Warunkiem jest otrzymanie oceny spełnienia warunków wejścia ze strony Unii do końca tego roku. Estoński rząd ocenia, że kraj osiągnie wymagane kryteria już w październiku. Estońskie media kwitują optymizm premiera nazywając go „panem KOK” (koik on korras - wszystko w porządku).

Od 2004 r Estonia należy do ERM II (Mechanizm Kursów Walutowych, który wiąże walutę narodową tylko z kursem euro). Przyjęcie euro zaplanowano wtedy na 2013 r. Ale na początku 2008 r estońskie władze zapowiedziały, że chcą euro w 2011 r.

Dziś kraj jest zadłużona na 107 proc. PKB, deficyt sięgnie 7-8 proc. PKB, a inflacja ok. 6 proc. (prognoza optymistyczna). Tymczasem kryteria z Maastricht to m.in. deficyt budżetowy nie wyższy niż 3 proc. PKB; inflacja na poziomie 2-3 proc..

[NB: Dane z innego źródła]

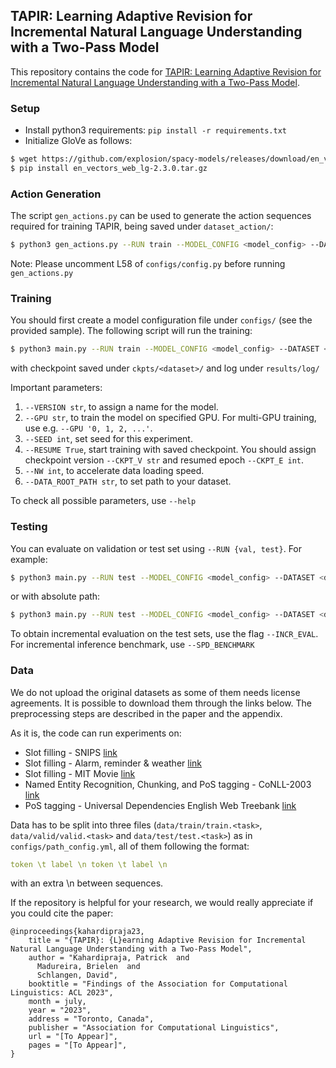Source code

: ## TAPIR: Learning Adaptive Revision for Incremental Natural Language Understanding with a Two-Pass Model

This repository contains the code for [TAPIR: Learning Adaptive Revision for Incremental Natural Language Understanding with a Two-Pass Model](https://arxiv.org/abs/2305.10845).

### Setup
* Install python3 requirements: `pip install -r requirements.txt`
* Initialize GloVe as follows:
```bash
$ wget https://github.com/explosion/spacy-models/releases/download/en_vectors_web_lg-2.3.0/en_vectors_web_lg-2.3.0.tar.gz -O en_vectors_web_lg-2.3.0.tar.gz
$ pip install en_vectors_web_lg-2.3.0.tar.gz
```

### Action Generation
The script `gen_actions.py` can be used to generate the action sequences required for training TAPIR, being saved under `dataset_action/`:

```bash
$ python3 gen_actions.py --RUN train --MODEL_CONFIG <model_config> --DATASET <dataset> --CKPT_V <model_version> --CKPT_E <model_epoch> --GEN_SPLIT <train_only/valid>
```

Note: Please uncomment L58 of `configs/config.py` before running `gen_actions.py`

### Training
You should first create a model configuration file under `configs/` (see the provided sample). The following script will run the training:
```bash
$ python3 main.py --RUN train --MODEL_CONFIG <model_config> --DATASET <dataset>
```

with checkpoint saved under `ckpts/<dataset>/` and log under `results/log/`

Important parameters:
1. `--VERSION str`, to assign a name for the model.
2. `--GPU str`, to train the model on specified GPU. For multi-GPU training, use e.g. `--GPU '0, 1, 2, ...'`.
3. `--SEED int`, set seed for this experiment.
4. `--RESUME True`, start training with saved checkpoint. You should assign checkpoint version `--CKPT_V str` and resumed epoch `--CKPT_E int`.
5. `--NW int`, to accelerate data loading speed.
6. `--DATA_ROOT_PATH str`, to set path to your dataset.

To check all possible parameters, use `--help`

### Testing
You can evaluate on validation or test set using `--RUN {val, test}`. For example:
```bash
$ python3 main.py --RUN test --MODEL_CONFIG <model_config> --DATASET <dataset> --CKPT_V <model_version> --CKPT_E <model_epoch>
```
or with absolute path:
```bash
$ python3 main.py --RUN test --MODEL_CONFIG <model_config> --DATASET <dataset> --CKPT_PATH <path_to_checkpoint>.ckpt
```

To obtain incremental evaluation on the test sets, use the flag `--INCR_EVAL`. For incremental inference benchmark, use `--SPD_BENCHMARK`

### Data
We do not upload the original datasets as some of them needs license agreements. It is possible to download them through the links below. The preprocessing steps are described in the paper and the appendix.

As it is, the code can run experiments on:

* Slot filling - SNIPS [link](https://github.com/snipsco/nlu-benchmark)
* Slot filling - Alarm, reminder & weather [link](https://fb.me/multilingual_task_oriented_data)
* Slot filling - MIT Movie [link](https://groups.csail.mit.edu/sls/downloads/movie/)
* Named Entity Recognition, Chunking, and PoS tagging - CoNLL-2003 [link](https://www.clips.uantwerpen.be/conll2003/ner/)
* PoS tagging - Universal Dependencies English Web Treebank [link](https://github.com/UniversalDependencies/UD_English-EWT)

Data has to be split into three files (`data/train/train.<task>`, `data/valid/valid.<task>` and `data/test/test.<task>`) as in `configs/path_config.yml`, all of them following the format:

```yml
token \t label \n token \t label \n
```
with an extra \n between sequences.

If the repository is helpful for your research, we would really appreciate if you could cite the paper:


```
@inproceedings{kahardipraja23,
    title = "{TAPIR}: {L}earning Adaptive Revision for Incremental Natural Language Understanding with a Two-Pass Model",
    author = "Kahardipraja, Patrick  and
      Madureira, Brielen  and
      Schlangen, David",
    booktitle = "Findings of the Association for Computational Linguistics: ACL 2023",
    month = july,
    year = "2023",
    address = "Toronto, Canada",
    publisher = "Association for Computational Linguistics",
    url = "[To Appear]",
    pages = "[To Appear]",
}
```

Niezależni estońscy eksperci nie wierzą zapewnieniom szefów banku centralnego, że przejściu na euro nie będzie towarzyszyć dewaluacja korony. Zdaniem analityka Rajwo Ware Komisja Europejska może wyznaczyć Estonii kurs przejścia na euro, znacznie różniący się od obecnego.